The article from BreakDev discusses the integration of Evilginx 3.3 with GoPhish, a significant update that enhances phishing campaign capabilities. These updates to Evilginx and its integration with GoPhish represent significant advancements in phishing campaign technology, offering users more sophisticated tools for creating and managing phishing attempts with enhanced customization and tracking capabilities.

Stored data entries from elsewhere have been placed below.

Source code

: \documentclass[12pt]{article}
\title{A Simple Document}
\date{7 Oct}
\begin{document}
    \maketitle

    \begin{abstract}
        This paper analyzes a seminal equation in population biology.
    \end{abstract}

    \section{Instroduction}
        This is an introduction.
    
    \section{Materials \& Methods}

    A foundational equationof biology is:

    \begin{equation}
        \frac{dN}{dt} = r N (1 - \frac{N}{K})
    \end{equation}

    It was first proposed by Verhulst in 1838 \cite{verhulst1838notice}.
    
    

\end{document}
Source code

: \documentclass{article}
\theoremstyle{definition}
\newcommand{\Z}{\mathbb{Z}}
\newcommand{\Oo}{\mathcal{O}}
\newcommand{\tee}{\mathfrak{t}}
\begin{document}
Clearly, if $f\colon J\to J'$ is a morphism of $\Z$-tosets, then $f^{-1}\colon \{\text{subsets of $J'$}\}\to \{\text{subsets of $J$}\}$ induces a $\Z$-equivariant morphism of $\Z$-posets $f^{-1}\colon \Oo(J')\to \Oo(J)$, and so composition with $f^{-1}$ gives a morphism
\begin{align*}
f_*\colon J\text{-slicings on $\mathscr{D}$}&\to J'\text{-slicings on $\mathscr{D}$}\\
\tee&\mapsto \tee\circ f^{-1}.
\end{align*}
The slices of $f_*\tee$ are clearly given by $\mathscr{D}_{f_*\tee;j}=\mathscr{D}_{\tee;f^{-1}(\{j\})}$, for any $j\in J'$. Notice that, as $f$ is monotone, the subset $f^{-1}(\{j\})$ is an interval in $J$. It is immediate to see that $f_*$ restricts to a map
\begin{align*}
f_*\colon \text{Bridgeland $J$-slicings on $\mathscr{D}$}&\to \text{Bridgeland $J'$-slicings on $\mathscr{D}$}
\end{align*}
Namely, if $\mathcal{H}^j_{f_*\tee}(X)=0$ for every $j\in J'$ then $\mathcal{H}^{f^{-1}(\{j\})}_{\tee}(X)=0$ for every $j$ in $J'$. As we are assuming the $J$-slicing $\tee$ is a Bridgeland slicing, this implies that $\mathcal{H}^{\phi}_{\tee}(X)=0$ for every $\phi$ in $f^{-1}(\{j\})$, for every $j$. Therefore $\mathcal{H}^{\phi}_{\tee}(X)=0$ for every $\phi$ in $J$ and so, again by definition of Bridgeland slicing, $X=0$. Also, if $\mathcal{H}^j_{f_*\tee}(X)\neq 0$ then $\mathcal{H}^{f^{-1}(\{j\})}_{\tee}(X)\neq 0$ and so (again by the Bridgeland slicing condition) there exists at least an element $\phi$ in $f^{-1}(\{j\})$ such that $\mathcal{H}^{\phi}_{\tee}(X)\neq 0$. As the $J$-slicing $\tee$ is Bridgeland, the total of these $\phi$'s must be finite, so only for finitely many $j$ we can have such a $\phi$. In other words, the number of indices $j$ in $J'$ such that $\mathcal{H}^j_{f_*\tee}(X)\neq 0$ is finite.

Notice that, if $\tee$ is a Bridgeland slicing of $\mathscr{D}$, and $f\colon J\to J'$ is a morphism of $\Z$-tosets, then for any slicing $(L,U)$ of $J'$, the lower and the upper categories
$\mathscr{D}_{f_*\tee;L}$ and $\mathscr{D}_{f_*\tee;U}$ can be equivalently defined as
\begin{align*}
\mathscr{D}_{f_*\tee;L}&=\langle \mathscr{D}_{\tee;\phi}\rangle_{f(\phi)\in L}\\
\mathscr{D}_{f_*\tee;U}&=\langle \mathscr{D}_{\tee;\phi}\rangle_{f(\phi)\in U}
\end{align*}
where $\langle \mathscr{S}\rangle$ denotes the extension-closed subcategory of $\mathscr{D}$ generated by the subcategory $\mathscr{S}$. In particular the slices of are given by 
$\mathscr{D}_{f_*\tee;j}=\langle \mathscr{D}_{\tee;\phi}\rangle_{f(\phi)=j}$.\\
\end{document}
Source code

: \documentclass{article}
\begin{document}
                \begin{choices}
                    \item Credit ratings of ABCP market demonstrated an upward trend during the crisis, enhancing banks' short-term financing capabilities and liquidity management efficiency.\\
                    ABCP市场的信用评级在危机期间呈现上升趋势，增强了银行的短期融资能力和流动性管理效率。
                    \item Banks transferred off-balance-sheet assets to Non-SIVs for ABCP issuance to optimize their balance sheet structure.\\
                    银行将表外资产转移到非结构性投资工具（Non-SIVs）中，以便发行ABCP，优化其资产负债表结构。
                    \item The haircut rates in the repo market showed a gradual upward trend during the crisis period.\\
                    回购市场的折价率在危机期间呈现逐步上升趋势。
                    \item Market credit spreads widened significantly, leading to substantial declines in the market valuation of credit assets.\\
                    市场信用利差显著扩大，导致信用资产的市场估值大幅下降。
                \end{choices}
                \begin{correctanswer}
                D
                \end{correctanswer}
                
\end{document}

Here are the key points and new features introduced:
📌 Integration with GoPhish: Evilginx now officially integrates with GoPhish by Jordan Wright. This collaboration allows users to create phishing campaigns that send emails with valid Evilginx lure URLs, leveraging GoPhish’s user interface to monitor the campaign’s effectiveness, including email opens, lure URL clicks, and successful session captures.
📌 API Enhancements: The update has introduced additional API endpoints in GoPhish, enabling changes to the results status for every sent email. This improvement facilitates more dynamic and responsive campaign management.
📌 Lure URL Generation: In the new workflow, when creating a campaign in GoPhish, users no longer select a ”Landing Page.” Instead, they generate a lure URL in Evilginx and input it into the ”Evilginx Lure URL” text box. This process streamlines the creation of phishing campaigns.
📌 Custom Parameters and Personalization: GoPhish automatically generates encrypted custom parameters with personalized content for each link embedded in the generated email messages. These parameters include the recipient’s first name, last name, and email. This feature allows for the customization of phishing pages through js_inject scripts, enhancing the effectiveness of phishing attempts.
📌 Expanded TLD Support: Evilginx has expanded its support for new Top-Level Domains (TLDs) to improve the efficiency of URL detection in proxied packets. This update aims to better differentiate between phishing and original domains by recognizing URLs ending with a broader range of known TLDs. The updated list includes a variety of TLDs, such as .aero, .arpa, .biz, .cloud, .gov, .info, .net, .org, and many others, including all known 2-character TLDs.
**
Evilginx and GoPhish are tools used in cybersecurity, particularly in the context of phishing simulations and man-in-the-middle (MitM) attack frameworks. They serve different purposes but can be used together to enhance phishing campaigns and security testing.
📌Evilginx is a man-in-the-middle attack framework that can bypass two-factor authentication (2FA) mechanisms.
- It works by tricking a user into visiting a proxy site that looks like the legitimate site they intend to visit. As the user logs in and completes the 2FA challenge, Evilginx captures the user’s login information and the authentication token.
- This method allows the attacker to replay the token and access the targeted service as the user, effectively bypassing 2FA protections.
📌GoPhish is an open-source phishing toolkit designed for businesses and security professionals to conduct security awareness training and phishing simulation exercises.